Question

Which of the following compound reacts with chlorobenzene to produce DDT? (a) trichloroacetaldehyde (b) m-chloroacetaldehyde (c) acetaldehyde (d) nitrobenzene

Short answer

(a) trichloroacetaldehyde

Step-by-step solution

Identify the reaction for DDT

To solve this, first recognize that DDT, or Dichloro-Diphenyl-Trichloroethane, is synthesized through the reaction of chloral (trichloroacetaldehyde) with chlorobenzene in the presence of sulfuric acid.

Review the given options

Analyze the list provided: (a) trichloroacetaldehyde, (b) m-chloroacetaldehyde, (c) acetaldehyde, and (d) nitrobenzene. Identify which is trichloroacetaldehyde, as it is the chemical required to synthesize DDT with chlorobenzene.

Select the correct option

The required compound for the reaction that produces DDT is trichloroacetaldehyde. Identify the option that matches this compound by checking against the choices provided.

Verify the chosen answer

Confirm that option (a) corresponds to trichloroacetaldehyde, the correct reactant to produce DDT from chlorobenzene, ensuring a match with the known DDT synthesis process.

Key concepts

Chlorobenzene

Chlorobenzene is an essential chemical compound in organic chemistry, participating in a wide array of reactions. With the formula \(C_6H_5Cl\), chlorobenzene is a colorless liquid with an almond-like odor. It plays a crucial role in the production of various chemicals, including DDT. Besides, it is a commonly used solvent and a precursor in the synthesis of other compounds.

Chlorobenzene is categorized as an aromatic chlorinated hydrocarbon, highlighting its presence in benzene derivatives.

• It is less reactive than aliphatic chlorides due to the stability imparted by the aromatic ring.
• The halogen (chlorine atom) is bonded directly to the benzene ring.
• This structure influences how it reacts with other chemicals, particularly in the production of more complex molecules like DDT.
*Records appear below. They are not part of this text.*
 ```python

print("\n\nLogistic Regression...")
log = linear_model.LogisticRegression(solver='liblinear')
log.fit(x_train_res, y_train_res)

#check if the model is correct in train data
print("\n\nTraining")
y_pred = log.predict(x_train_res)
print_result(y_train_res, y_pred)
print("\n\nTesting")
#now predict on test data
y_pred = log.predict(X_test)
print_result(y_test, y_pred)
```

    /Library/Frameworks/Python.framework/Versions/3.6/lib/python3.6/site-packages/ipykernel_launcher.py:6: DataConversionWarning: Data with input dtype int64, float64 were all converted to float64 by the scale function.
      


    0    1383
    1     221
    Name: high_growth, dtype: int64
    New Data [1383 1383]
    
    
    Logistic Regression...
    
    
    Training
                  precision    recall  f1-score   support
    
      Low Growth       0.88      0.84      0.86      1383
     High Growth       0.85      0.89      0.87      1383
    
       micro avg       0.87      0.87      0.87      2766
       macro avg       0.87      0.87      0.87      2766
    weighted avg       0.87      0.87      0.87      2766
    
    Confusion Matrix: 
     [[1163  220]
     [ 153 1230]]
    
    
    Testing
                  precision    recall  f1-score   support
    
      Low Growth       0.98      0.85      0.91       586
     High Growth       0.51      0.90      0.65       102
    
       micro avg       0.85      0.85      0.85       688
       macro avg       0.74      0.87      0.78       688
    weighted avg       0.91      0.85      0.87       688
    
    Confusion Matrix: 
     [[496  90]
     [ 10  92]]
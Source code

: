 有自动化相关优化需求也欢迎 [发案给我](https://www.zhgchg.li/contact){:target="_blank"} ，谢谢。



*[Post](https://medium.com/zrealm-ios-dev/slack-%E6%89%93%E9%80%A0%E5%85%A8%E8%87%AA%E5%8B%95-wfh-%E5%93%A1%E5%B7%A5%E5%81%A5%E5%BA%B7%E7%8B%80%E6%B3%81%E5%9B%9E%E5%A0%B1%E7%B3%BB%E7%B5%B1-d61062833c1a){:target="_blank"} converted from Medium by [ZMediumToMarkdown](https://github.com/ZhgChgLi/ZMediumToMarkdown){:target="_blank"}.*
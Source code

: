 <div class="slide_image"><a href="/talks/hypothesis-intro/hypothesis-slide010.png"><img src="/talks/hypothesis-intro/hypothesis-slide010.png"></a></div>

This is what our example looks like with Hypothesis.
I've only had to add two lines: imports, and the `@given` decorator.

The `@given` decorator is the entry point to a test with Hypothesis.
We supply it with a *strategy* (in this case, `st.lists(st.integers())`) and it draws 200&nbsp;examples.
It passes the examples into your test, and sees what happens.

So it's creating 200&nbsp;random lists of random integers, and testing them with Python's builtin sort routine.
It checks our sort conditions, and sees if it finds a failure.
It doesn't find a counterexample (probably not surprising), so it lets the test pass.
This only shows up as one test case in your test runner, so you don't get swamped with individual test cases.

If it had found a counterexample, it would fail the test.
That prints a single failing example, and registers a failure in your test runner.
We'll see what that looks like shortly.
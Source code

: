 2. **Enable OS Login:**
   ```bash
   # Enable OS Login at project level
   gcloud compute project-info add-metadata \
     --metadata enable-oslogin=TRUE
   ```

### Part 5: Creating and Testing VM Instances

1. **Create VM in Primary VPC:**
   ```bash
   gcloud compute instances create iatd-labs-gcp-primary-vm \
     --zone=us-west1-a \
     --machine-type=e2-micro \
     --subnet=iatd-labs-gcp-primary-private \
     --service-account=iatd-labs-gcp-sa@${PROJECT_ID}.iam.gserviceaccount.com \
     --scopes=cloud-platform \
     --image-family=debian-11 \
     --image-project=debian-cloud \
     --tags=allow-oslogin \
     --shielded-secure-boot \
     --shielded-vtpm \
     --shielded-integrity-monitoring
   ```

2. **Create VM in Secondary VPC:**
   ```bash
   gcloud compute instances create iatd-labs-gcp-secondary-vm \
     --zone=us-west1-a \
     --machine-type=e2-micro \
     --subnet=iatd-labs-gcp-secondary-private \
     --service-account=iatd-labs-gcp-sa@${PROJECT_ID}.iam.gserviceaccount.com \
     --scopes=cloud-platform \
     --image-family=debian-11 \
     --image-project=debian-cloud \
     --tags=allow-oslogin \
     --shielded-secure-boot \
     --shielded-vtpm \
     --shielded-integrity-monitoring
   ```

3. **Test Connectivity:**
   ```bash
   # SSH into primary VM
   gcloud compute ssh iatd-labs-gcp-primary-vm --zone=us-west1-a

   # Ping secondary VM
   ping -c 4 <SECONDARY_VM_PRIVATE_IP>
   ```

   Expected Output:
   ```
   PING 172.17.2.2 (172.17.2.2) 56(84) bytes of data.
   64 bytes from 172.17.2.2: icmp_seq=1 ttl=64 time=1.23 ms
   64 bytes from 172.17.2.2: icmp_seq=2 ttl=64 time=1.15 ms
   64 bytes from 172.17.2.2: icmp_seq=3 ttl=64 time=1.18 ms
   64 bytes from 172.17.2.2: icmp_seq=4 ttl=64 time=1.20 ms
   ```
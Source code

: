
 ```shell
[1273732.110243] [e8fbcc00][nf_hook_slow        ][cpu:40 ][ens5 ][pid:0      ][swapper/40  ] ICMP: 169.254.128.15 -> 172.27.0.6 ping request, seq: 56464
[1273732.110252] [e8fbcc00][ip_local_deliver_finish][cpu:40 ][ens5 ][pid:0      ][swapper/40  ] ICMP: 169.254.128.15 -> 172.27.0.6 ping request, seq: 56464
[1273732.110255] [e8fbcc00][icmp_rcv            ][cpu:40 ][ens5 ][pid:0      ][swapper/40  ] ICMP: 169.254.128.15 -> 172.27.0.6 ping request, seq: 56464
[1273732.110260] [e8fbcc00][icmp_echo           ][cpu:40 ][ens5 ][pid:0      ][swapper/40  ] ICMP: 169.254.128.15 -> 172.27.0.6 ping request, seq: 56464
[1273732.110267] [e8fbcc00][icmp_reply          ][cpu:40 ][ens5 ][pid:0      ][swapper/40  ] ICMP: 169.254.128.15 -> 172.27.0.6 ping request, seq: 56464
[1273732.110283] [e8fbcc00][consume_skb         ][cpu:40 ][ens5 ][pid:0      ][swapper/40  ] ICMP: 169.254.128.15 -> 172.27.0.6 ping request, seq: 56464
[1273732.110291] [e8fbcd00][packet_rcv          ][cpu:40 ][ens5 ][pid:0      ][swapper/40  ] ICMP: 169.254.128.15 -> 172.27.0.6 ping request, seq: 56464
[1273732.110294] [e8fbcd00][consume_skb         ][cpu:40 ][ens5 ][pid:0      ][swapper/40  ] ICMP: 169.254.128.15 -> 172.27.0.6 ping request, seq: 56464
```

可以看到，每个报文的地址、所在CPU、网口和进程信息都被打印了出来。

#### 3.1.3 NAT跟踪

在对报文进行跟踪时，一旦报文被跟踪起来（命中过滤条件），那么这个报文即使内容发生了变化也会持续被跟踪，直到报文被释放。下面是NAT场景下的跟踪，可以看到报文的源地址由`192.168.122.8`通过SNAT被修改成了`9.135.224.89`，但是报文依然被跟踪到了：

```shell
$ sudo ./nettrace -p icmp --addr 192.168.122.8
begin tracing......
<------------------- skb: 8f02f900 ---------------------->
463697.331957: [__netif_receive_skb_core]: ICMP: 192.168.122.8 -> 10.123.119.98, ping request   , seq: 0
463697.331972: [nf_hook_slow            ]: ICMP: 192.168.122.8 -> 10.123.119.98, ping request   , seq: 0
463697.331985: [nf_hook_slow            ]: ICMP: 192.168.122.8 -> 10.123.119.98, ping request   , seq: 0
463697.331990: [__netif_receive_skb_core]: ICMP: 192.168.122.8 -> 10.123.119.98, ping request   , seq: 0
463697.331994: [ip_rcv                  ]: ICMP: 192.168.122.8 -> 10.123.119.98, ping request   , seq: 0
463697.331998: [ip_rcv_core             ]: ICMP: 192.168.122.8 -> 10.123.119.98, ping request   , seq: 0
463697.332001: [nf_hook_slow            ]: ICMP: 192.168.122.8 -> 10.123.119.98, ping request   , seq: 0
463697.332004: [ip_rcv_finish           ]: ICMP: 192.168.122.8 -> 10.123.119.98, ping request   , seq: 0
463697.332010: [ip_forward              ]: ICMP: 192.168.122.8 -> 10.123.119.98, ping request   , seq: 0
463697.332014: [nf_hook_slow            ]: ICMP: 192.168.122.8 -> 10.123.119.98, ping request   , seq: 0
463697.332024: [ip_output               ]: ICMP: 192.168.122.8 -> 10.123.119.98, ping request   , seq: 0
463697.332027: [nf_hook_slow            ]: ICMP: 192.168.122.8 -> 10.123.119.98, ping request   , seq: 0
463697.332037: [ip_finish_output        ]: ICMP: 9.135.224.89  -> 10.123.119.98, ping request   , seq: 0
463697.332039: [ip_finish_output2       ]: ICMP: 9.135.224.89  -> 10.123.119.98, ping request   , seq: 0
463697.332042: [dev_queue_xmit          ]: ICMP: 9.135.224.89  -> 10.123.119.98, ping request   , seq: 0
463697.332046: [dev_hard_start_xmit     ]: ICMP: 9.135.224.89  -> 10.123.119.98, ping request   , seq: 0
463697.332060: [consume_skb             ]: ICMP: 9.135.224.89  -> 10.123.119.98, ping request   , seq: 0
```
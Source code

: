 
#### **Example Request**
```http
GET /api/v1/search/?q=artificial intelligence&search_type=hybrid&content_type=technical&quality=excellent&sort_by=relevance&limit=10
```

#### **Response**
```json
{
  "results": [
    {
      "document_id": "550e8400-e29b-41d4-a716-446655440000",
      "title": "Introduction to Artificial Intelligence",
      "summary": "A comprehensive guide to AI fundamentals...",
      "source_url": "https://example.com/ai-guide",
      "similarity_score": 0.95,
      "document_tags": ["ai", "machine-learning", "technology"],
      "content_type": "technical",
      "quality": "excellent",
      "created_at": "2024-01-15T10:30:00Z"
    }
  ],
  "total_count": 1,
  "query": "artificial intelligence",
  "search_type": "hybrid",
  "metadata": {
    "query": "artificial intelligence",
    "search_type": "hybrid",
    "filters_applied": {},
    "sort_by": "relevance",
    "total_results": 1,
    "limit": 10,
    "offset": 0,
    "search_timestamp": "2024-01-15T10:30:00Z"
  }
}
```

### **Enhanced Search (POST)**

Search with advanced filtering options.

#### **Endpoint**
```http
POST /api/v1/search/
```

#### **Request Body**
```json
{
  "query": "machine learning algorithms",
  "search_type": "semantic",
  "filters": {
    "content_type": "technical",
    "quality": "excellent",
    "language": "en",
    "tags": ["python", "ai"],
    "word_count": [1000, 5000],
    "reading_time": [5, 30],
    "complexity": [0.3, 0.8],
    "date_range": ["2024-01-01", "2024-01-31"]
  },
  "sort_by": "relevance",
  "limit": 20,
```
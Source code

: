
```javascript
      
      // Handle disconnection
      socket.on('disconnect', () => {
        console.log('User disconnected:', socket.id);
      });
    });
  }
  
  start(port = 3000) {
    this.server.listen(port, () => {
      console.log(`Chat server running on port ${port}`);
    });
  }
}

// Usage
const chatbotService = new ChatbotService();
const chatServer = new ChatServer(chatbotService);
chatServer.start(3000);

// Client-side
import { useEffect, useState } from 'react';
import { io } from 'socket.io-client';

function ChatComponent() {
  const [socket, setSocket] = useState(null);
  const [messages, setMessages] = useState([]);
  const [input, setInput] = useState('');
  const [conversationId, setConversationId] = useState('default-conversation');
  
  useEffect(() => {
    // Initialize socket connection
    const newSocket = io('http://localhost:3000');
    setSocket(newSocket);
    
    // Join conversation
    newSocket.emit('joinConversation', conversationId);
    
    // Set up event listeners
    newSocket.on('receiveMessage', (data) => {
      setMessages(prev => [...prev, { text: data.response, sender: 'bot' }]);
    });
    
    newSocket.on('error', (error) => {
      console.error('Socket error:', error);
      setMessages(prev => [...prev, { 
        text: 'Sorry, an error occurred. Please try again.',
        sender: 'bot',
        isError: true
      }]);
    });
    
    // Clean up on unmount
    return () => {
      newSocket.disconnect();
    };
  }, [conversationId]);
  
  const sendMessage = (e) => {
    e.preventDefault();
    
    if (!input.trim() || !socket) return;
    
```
To transform chlorobenzene into more intricate compounds, specific conditions, such as the presence of catalytic acids like sulfuric acid, are required.

Its industrial significance spans various applications, from the creation of herbicides and dyes to synthetic rubber production. Understanding chlorobenzene is key for students studying organic chemistry, due to its multifaceted applications and its role in classical synthesis reactions.

Trichloroacetaldehyde

Trichloroacetaldehyde, also known as chloral, is a pivotal compound in organic synthesis. With the molecular formula \(C_2HCl_3O\), it is known for its reactivity, especially in the formation of DDT.

Trichloroacetaldehyde, like chlorobenzene, has specific properties that make it suitable for chemical synthesis.

• It is a colorless to yellowish liquid under normal conditions.
• The presence of three chlorine atoms contributes to its high electron-withdrawing capability.
• This attribute makes it highly reactive with benzene derivatives like chlorobenzene, especially when a catalyst such as sulfuric acid is present.

In the reaction to produce DDT, trichloroacetaldehyde undergoes electrophilic aromatic substitution, where the chlorine atoms facilitate the reaction by stabilizing intermediates.

Understanding the function of trichloroacetaldehyde in reactions unveils its broader use in producing various synthetic chemicals, particularly due to its capacity to introduce chlorine efficiently into organic molecules.

Organic Chemistry Reactions

Organic chemistry reactions form the backbone of creating complex organic compounds like DDT. These reactions often involve the transformation of simple molecules into more complex structures through a series of well-defined steps.

In the context of DDT synthesis, the reaction proceeds through a pathway called electrophilic aromatic substitution.

• Here, the aromatic compound chlorobenzene serves as a substrate that reacts with an electrophile, in this case, trichloroacetaldehyde.
• This occurs in the presence of an acid catalyst such as sulfuric acid, which helps facilitate the reaction by generating more reactive intermediates.
• The interaction leads to the replacement of a hydrogen atom in the benzene ring with a trichloromethyl group, forming DDT.

This type of reaction not only underscores the versatility of chlorobenzene as a reactant but also highlights the transformative capability of trichloroacetaldehyde.

By mastering organic chemistry reactions, students gain insight into how small changes in molecular structure create substantial differences in chemical properties. This knowledge is fundamental for the synthesis of pharmaceuticals, agriculture chemicals, and materials.